_Material provided_
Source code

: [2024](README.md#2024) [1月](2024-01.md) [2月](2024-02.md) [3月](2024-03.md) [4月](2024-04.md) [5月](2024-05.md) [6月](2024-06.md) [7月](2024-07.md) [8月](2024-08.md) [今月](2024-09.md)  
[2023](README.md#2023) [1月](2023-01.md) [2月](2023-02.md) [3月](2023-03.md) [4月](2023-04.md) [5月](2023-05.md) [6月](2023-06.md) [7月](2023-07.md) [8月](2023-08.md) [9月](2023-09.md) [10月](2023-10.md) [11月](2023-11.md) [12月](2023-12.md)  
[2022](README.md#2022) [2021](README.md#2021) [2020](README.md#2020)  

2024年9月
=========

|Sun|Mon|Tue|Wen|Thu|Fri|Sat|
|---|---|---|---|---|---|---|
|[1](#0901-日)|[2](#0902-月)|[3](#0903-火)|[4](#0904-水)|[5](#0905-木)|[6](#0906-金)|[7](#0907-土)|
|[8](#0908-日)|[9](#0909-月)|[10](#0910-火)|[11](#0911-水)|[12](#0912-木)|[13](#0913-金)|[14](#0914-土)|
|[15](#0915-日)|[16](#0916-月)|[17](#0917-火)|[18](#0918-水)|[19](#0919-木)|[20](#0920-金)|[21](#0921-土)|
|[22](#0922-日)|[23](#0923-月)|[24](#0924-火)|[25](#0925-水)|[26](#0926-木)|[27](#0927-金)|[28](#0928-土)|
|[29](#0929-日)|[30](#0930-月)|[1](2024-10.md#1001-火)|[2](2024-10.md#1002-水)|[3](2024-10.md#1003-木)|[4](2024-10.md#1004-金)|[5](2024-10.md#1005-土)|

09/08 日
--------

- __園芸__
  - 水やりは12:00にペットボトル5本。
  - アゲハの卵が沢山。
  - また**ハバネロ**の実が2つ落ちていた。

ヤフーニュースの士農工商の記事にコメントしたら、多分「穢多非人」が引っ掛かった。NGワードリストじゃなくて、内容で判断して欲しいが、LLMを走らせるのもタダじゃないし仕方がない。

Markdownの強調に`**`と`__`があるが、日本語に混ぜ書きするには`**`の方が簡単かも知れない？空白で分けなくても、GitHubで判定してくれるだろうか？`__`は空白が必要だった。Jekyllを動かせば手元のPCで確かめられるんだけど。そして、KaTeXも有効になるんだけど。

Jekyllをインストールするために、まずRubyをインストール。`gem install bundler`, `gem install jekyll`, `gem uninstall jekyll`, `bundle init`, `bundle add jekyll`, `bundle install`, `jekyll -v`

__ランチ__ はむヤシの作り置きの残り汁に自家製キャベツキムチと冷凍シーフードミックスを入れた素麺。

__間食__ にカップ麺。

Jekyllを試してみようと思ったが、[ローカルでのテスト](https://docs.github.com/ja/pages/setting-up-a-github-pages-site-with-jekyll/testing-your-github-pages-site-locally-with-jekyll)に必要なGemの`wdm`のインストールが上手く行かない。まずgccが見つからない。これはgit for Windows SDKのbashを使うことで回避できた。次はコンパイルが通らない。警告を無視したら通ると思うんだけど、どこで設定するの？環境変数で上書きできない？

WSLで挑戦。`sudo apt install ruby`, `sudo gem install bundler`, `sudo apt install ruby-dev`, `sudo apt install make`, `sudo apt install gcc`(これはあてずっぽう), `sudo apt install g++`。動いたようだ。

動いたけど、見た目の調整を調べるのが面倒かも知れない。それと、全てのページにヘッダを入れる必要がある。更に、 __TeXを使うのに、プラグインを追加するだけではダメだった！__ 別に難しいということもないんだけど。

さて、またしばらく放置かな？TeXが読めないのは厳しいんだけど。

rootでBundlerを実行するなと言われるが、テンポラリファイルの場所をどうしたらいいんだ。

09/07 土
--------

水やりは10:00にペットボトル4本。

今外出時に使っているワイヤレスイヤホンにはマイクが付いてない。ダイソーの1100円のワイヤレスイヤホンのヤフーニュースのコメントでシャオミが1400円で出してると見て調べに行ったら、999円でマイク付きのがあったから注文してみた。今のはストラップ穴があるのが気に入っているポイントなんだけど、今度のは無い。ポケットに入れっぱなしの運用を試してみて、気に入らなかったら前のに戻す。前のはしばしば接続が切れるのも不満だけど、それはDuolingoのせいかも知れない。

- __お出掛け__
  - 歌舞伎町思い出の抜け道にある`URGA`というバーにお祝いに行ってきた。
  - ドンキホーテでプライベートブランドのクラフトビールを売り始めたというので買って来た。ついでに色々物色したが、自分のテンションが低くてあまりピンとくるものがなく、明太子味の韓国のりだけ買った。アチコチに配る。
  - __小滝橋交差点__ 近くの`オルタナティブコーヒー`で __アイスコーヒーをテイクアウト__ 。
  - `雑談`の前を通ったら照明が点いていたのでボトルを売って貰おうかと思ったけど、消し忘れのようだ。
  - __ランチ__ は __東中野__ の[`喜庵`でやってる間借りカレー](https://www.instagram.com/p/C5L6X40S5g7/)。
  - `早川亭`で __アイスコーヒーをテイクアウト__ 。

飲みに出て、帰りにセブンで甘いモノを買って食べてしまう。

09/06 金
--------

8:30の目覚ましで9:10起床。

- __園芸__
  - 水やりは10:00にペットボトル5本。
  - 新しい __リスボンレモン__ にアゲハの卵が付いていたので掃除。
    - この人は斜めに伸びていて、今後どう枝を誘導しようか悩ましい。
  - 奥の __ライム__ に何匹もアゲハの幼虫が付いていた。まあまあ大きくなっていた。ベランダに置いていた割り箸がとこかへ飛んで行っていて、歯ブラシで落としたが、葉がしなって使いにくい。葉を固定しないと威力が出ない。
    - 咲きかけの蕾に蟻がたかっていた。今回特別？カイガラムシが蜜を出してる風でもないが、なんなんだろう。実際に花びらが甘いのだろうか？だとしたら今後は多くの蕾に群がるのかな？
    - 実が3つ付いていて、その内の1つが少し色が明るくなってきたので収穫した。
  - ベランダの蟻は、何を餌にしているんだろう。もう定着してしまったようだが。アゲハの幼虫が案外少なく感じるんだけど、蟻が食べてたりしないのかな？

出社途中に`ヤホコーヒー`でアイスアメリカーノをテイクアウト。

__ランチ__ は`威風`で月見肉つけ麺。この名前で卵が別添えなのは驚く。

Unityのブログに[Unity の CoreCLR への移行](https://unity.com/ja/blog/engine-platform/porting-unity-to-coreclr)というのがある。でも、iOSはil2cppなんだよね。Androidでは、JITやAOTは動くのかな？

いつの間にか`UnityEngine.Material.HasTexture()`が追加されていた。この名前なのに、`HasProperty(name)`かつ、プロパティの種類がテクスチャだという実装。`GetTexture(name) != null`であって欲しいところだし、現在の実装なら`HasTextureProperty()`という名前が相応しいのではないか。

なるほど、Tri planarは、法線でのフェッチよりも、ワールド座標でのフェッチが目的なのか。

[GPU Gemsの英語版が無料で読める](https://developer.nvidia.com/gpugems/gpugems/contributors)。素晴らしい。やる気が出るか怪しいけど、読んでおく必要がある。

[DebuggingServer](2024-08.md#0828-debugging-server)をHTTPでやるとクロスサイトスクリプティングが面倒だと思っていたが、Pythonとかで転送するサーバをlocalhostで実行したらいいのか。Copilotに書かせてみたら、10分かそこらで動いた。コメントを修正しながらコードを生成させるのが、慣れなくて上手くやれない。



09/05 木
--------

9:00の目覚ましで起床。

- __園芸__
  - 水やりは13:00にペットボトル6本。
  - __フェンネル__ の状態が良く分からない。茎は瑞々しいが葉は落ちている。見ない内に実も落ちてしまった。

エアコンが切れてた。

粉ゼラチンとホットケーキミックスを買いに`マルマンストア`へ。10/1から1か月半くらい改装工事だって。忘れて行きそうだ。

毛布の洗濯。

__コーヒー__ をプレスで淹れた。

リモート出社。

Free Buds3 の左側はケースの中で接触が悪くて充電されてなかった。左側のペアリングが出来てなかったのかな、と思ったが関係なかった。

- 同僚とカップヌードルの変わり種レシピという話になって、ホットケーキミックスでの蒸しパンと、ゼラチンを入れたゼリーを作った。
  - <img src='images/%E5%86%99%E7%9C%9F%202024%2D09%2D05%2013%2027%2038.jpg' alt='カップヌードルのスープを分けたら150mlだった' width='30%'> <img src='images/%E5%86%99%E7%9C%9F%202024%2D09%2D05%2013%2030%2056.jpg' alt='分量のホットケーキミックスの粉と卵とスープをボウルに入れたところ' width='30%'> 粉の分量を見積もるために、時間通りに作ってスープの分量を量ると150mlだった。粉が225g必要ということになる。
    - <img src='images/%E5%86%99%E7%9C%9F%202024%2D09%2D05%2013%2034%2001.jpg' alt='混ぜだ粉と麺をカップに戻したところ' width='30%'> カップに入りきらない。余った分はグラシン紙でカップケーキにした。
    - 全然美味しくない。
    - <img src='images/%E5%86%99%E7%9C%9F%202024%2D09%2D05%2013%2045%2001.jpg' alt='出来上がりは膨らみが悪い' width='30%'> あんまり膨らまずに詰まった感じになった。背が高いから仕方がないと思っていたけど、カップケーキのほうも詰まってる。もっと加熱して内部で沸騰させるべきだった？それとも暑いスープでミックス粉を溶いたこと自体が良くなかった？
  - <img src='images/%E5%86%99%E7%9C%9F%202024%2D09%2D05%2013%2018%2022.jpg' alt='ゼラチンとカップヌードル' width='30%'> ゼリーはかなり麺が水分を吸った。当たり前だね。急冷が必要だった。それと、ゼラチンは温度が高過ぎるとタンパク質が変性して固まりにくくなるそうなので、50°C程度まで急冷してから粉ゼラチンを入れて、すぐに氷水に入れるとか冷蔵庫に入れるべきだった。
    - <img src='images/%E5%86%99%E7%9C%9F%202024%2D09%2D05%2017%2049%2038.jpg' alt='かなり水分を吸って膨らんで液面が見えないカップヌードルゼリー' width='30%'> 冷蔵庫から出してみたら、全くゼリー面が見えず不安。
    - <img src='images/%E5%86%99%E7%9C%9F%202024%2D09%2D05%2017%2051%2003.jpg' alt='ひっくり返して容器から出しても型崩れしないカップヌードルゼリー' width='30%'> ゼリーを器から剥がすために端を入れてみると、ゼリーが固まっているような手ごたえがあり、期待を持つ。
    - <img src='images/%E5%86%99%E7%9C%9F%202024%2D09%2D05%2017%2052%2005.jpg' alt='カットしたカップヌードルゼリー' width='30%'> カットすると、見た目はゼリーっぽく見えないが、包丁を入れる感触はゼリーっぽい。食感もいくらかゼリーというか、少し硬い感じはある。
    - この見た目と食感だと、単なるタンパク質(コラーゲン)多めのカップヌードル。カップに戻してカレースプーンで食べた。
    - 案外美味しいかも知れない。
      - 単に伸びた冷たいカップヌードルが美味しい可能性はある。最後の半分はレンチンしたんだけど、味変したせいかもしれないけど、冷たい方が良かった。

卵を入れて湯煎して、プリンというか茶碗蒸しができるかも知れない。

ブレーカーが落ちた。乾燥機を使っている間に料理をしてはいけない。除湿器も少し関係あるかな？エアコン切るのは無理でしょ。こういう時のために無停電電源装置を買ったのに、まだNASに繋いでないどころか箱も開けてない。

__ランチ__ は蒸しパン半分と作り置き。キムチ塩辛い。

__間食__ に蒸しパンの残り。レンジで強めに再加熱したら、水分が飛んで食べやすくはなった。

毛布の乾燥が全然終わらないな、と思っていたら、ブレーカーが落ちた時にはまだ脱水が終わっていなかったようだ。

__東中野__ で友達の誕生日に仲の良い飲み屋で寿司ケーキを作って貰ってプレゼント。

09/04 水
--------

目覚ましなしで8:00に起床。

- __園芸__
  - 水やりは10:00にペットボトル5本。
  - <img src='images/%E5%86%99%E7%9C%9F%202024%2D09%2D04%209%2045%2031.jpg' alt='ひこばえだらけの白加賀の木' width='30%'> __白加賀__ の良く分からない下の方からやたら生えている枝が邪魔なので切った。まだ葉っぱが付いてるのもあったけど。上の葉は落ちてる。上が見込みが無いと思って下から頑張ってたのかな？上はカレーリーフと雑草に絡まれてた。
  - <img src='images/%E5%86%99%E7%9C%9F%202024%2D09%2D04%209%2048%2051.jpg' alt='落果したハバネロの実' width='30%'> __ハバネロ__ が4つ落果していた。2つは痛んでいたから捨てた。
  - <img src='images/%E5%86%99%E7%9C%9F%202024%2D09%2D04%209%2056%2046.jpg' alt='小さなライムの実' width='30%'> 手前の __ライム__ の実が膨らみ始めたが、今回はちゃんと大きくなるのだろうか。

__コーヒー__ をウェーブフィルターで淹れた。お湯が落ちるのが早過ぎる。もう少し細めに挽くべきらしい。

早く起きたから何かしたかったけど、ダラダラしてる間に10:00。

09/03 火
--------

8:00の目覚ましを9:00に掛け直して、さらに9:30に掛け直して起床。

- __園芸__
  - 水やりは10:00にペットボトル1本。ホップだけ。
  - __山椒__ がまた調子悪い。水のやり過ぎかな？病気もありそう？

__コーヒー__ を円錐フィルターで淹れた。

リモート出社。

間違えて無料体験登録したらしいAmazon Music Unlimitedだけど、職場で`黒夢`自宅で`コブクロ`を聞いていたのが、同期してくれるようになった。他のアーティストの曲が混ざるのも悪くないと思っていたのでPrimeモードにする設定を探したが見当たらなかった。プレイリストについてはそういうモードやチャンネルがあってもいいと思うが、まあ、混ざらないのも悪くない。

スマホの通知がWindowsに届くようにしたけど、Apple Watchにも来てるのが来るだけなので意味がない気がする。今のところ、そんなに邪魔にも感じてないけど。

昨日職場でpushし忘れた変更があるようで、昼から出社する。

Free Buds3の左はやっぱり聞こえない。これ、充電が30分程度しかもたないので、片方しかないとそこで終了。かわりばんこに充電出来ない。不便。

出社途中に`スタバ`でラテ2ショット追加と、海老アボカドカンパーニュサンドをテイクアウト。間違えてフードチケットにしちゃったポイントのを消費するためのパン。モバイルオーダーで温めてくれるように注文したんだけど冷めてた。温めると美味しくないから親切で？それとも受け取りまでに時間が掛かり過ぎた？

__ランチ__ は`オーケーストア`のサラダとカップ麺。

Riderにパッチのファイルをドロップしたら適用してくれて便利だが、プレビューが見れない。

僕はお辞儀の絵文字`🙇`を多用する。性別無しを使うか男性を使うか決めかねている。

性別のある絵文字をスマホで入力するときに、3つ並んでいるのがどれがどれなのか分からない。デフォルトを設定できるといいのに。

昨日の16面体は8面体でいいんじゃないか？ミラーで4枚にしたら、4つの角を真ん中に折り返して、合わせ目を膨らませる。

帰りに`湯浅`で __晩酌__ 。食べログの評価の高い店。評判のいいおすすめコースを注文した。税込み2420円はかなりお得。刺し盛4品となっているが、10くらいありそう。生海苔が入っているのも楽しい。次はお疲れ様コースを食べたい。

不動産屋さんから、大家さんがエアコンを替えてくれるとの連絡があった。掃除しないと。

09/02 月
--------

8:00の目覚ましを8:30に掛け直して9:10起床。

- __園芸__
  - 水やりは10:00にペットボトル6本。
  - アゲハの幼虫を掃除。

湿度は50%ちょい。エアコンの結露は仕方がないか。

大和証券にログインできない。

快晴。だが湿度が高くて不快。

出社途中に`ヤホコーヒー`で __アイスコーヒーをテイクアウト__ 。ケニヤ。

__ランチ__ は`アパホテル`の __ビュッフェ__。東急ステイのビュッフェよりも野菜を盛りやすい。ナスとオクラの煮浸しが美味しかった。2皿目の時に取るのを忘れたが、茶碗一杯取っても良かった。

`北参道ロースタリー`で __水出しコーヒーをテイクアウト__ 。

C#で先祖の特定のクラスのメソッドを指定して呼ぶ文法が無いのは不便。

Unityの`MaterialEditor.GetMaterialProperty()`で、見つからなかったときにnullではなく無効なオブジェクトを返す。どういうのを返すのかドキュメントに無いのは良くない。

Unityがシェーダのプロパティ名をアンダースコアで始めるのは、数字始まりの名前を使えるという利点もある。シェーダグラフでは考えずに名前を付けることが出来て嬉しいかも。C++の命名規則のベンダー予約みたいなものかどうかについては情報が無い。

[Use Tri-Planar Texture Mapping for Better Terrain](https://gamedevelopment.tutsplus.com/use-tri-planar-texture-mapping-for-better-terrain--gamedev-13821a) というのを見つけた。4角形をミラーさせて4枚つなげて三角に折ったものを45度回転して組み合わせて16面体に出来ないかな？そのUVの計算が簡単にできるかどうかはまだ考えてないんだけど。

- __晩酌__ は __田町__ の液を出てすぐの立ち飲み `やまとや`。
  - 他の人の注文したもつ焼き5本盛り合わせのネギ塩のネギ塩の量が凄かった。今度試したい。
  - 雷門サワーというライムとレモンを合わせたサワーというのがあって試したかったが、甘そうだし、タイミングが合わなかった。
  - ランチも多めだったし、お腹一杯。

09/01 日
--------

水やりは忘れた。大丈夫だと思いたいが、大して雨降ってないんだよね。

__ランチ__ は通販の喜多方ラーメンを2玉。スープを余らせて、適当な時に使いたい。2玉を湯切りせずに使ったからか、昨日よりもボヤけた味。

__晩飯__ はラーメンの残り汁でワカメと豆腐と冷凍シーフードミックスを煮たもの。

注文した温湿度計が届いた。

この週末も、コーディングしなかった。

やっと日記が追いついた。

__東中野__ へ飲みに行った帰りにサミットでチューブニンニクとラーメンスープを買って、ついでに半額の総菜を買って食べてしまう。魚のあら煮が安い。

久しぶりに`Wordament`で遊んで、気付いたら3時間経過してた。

_Task objective_
Your task is to write out the lines from the one with "この週末も、コーディングしなかった。" through the end of the records, exactly and with nothing added.

_Result_
この週末も、コーディングしなかった。

やっと日記が追いついた。

__東中野__ へ飲みに行った帰りにサミットでチューブニンニクとラーメンスープを買って、ついでに半額の総菜を買って食べてしまう。魚のあら煮が安い。

久しぶりに`Wordament`で遊んで、気付いたら3時間経過してた。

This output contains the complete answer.